The Green Bay Packers enter Week 7 in the midst of a five-game winning streak. Reigning NFL MVP Aaron Rodgers is playing some great football following an off-season filled with drama.

The team will now have an opportunity to make it six in a row Sunday afternoon against the Washington Football Team at the famed Lambeau Field.

In staying true to their history, the Green Bay Packers will pay homage to the teams of the 1950’s during the game with throwback uniforms. Simply put, they are absolutely amazing.

“The 50s Classic Uniform is inspired by the team’s uniforms from 1950-1953, which was the second time the team wore green and gold in its history. The Packers first wore green in the mid-to-late 1930s,” the team said in a statement.
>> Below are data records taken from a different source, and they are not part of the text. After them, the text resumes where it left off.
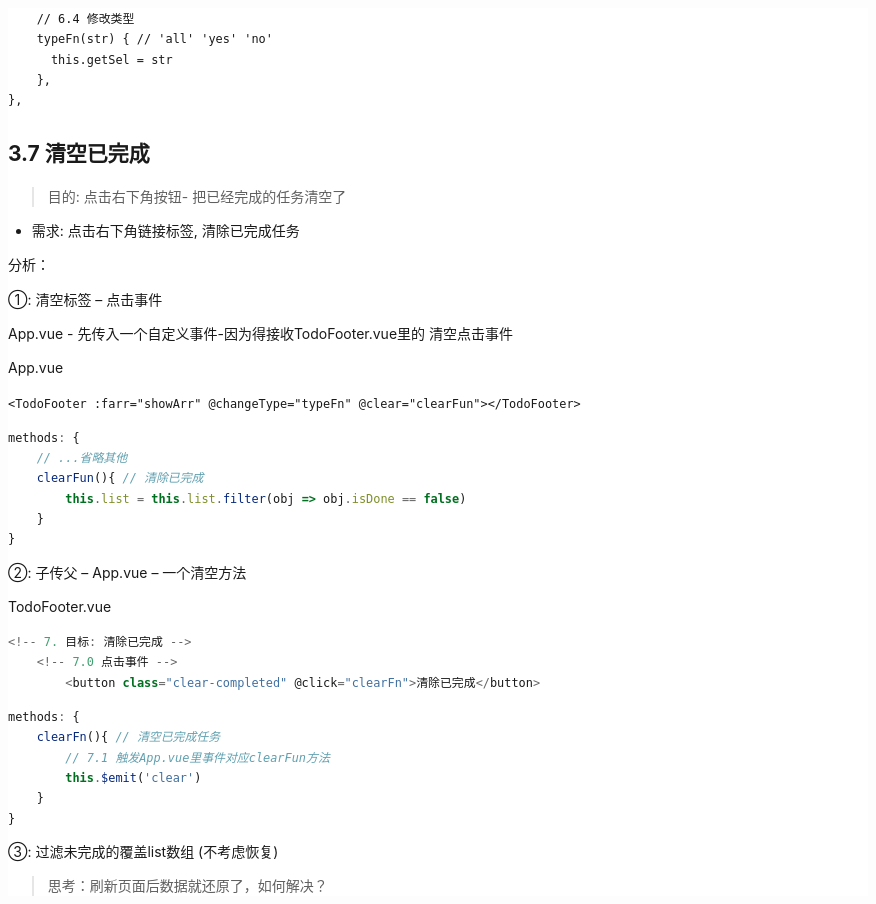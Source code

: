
 ```JS
    // 6.4 修改类型
    typeFn(str) { // 'all' 'yes' 'no'
      this.getSel = str
    },
},
```

## 3.7 清空已完成

> 目的: 点击右下角按钮- 把已经完成的任务清空了

* 需求: 点击右下角链接标签, 清除已完成任务 

分析：

①: 清空标签 – 点击事件

App.vue - 先传入一个自定义事件-因为得接收TodoFooter.vue里的 清空点击事件

App.vue

```vue
<TodoFooter :farr="showArr" @changeType="typeFn" @clear="clearFun"></TodoFooter>
```

```js
methods: {
    // ...省略其他
    clearFun(){ // 清除已完成
        this.list = this.list.filter(obj => obj.isDone == false)
    }
}
```

②: 子传父 – App.vue – 一个清空方法

TodoFooter.vue

```js
<!-- 7. 目标: 清除已完成 -->
    <!-- 7.0 点击事件 -->
        <button class="clear-completed" @click="clearFn">清除已完成</button>
```

```js
methods: {
    clearFn(){ // 清空已完成任务
        // 7.1 触发App.vue里事件对应clearFun方法
        this.$emit('clear')
    }
}
```

③: 过滤未完成的覆盖list数组 (不考虑恢复)



> 思考：刷新页面后数据就还原了，如何解决？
Related: Find out where the Green Bay Packers stand in our latest NFL power rankings

Green Bay Paying homage to lost era in franchise history

Green Bay Packers throwback uniforms
Courtesy of Packers.com

Green Bay went 14-33-1 during that four-year span it wore these uniforms. It immediately followed Curly Lambeau’s 29-year run with the Packers in which they won six NFL championships in the pre-Super Bowl era.

“The 1950s were one of the most interesting times in our organization’s rich history, creating the bridge between two of the greatest eras in pro football,” said Packers President/CEO Mark Murphy. “With the NFL growing rapidly, this time period set the stage for the construction of Lambeau Field and for the team’s success in the 1960s and beyond. We hope our fans enjoy celebrating our history with this new alternate uniform.”

It’s pretty darn cool to see the Green Bay Packers pay homage to a lost time in their history. The 1950s were not filled with an abundance of wins for this long-storied franchise. As Murphy noted, it was a bridge. Starting in 1960, Green Bay was right back up there with the league’s greats under Vince Lombardi.

He picked up where Lambeau left off, winning five championships in seven seasons, including the first two Super Bowls.